No mapa, podemos observar a proximidade do Cumbe com a Barra do rio Jaguaribe, local onde entravam os navios que circulavam pela vila. Na imagem, está
demarcado ainda, o local da “V ª do Aracati” e a localidade de Canoa Quebrada. O lugar chamado Salinas está à direita do rio e era o ponto onde havia a extração do sal, usado na produção do charque.

O Cumbe, que ficava vizinho a umas das vilas mais prósperas do Ceará no período colonial, tinha o terreno propício para o cultivo da cana, e ficou famoso por produzir uma das melhores cachaças da região.

  

XAVIER, Patrícia Pereira. Valorização e Preservação do Patrimônio Arqueológico na Comunidade do Cumbe - Aracati/CE. 2013. 141 f.

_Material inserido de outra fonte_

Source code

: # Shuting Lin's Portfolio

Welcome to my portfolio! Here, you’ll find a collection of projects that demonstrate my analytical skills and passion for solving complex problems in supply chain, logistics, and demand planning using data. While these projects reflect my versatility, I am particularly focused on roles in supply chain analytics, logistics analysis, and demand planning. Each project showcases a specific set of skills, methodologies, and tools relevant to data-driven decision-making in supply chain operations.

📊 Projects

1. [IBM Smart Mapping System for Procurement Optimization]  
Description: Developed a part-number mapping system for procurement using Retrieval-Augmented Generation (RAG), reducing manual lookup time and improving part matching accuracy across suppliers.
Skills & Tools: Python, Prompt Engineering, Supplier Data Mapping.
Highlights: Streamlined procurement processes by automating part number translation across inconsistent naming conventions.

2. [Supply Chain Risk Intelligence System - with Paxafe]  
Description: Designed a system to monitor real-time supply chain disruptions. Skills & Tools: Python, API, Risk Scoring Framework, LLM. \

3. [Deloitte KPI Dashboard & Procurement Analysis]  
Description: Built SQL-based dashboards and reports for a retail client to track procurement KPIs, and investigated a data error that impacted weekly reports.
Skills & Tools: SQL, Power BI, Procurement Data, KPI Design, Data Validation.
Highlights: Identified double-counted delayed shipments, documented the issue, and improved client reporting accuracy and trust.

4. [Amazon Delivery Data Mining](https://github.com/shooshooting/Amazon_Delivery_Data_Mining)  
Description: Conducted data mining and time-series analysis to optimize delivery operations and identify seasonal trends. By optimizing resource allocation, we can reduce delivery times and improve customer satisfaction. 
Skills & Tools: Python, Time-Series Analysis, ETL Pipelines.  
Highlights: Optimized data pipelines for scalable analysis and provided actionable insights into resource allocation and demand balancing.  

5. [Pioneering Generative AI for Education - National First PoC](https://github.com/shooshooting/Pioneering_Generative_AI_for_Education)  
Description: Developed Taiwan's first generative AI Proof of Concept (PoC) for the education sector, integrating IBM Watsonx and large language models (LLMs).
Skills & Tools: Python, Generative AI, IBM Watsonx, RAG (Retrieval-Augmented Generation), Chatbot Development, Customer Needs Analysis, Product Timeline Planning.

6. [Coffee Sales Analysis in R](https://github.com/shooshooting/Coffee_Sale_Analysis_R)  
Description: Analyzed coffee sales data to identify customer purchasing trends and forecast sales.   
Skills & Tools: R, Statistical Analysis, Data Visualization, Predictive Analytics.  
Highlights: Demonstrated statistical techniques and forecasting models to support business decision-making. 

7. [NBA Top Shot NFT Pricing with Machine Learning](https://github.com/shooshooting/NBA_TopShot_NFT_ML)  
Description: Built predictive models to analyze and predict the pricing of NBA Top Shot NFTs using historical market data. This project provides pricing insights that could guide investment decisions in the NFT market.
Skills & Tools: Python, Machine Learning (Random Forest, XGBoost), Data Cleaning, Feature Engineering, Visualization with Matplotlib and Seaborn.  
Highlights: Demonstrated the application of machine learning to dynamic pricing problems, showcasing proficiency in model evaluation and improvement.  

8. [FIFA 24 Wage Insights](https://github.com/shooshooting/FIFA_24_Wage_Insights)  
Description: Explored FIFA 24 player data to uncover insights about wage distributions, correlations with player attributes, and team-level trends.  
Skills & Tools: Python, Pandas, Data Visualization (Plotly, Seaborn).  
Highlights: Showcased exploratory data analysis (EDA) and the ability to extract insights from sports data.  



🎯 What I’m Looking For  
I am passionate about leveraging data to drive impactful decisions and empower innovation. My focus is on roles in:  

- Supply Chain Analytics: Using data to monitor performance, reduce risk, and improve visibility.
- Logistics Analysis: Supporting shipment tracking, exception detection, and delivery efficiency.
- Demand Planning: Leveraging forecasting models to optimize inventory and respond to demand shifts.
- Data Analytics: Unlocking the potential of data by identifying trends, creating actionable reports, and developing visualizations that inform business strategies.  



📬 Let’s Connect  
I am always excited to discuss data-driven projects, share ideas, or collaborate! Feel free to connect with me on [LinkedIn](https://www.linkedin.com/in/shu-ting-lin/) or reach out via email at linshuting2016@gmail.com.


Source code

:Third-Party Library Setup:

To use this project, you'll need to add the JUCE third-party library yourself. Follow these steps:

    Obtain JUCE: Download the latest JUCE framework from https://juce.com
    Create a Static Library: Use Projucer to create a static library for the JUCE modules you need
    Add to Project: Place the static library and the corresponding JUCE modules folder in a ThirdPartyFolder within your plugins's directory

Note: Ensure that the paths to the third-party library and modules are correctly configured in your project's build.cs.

Dissertação (Mestrado em Preservação do Patrimônio Cultural) - Iphan, Rio de Janeiro, 2013. p. 20-24. 


12 O rio Jaguaribe é o maior do Ceará com 610 km de extensão. Sua nascente fica na Serra da Joaninha, município de Tauá, no sertão central do estado. A foz está localizada entre os municípios de Fortim e Aracati, bem próximo à comunidade do Cumbe, que é a última povoação ao lado direito do rio.
13 A renda de labirinto é um bordado de fio cortado, distendido em uma armação de madeira quadrada ou quadrilateral, recoberto de bordados feitos à agulha. Seu complexo traçado lembra um labirinto.
14 A.P., quer dizer Antes do Presente. Programa de Prospecção e Resgate do Patrimônio Arqueológico das Usinas de Energia Eólica UEE Bons Ventos, UEE Enacel e UEE Canoa Quebrada, Município de Aracati, Ceará – Relatório Final de Prospecção e Resgate do Patrimônio Arqueológico – Volume I – Tomo II
Ilhéus/Ba.p.547.
15 Estudos Arqueológicos na área de intervenção das usinas de Energia Eólica UEE Bons Ventos 50MW, UEE Canoa Quebrada 57 MW e UEE Enacel 31,5 MW, Município de Aracati – Ceará – Etapa I – Prospecção – Volume I – Diagnóstico. Relatório apresentado ao Instituto do Patrimônio Histórico e Artístico Nacional (IPHAN) e Bons Ventos Geradora de Energia S/A. Fortaleza, Janeiro de 2008. p. 127.
16 Novo Dicionário Eletrônico Aurélio. Versão 7.0, Editora Positivo, 2010.
17 Para aprofundar o assunto consultar: (LEMENHE, 1991).
18 Muitos moradores do interior até hoje têm o costume de sentarem-se nas calçadas para esperar o vento Aracati passar.
19 Grande parte das edificações da cidade de Aracati continua preservada. A cidade foi tombada como Conjunto Arquitetônico e Urbanístico de Aracati pelo Instituto do Patrimônio Histórico e Artístico Nacional (IPHAN) em 2000.
20 (...) o homem mais afazendado que há nesta Villa [Aracati] tanto em bens de Raiz, como movilia, e escravos e elle Testemunha nenhuma duvida teria dar lhe doze mil cruzados pellas suas fazendas por que só por hua chamada do Cumbe lhe Davao quatro mil cruzados em meyas doblas e o não quis dar e aLem destas terras, que tem nesta Capitania, tem outras muitas muitas mais na do Rio Grande (...). (NOGUEIRA, 2010.p. 154).
21 Alecsandro Ratts no texto “A fábula das três raças” trabalha com a hipótese do local ter sido habitado por escravos, pois, segundo ele a palavra Cumbe na Venezuela é o nome dado a Quilombos. RATTS, Alecsandro. A “fábula das três raças” no Vale do Jaguaribe. In: Propostas Alternativas: Vale do Jaguaribe Natureza e Diversidade Cultural – II, nº 7. Fortaleza: IMOPEC, 2000. p.22 –27.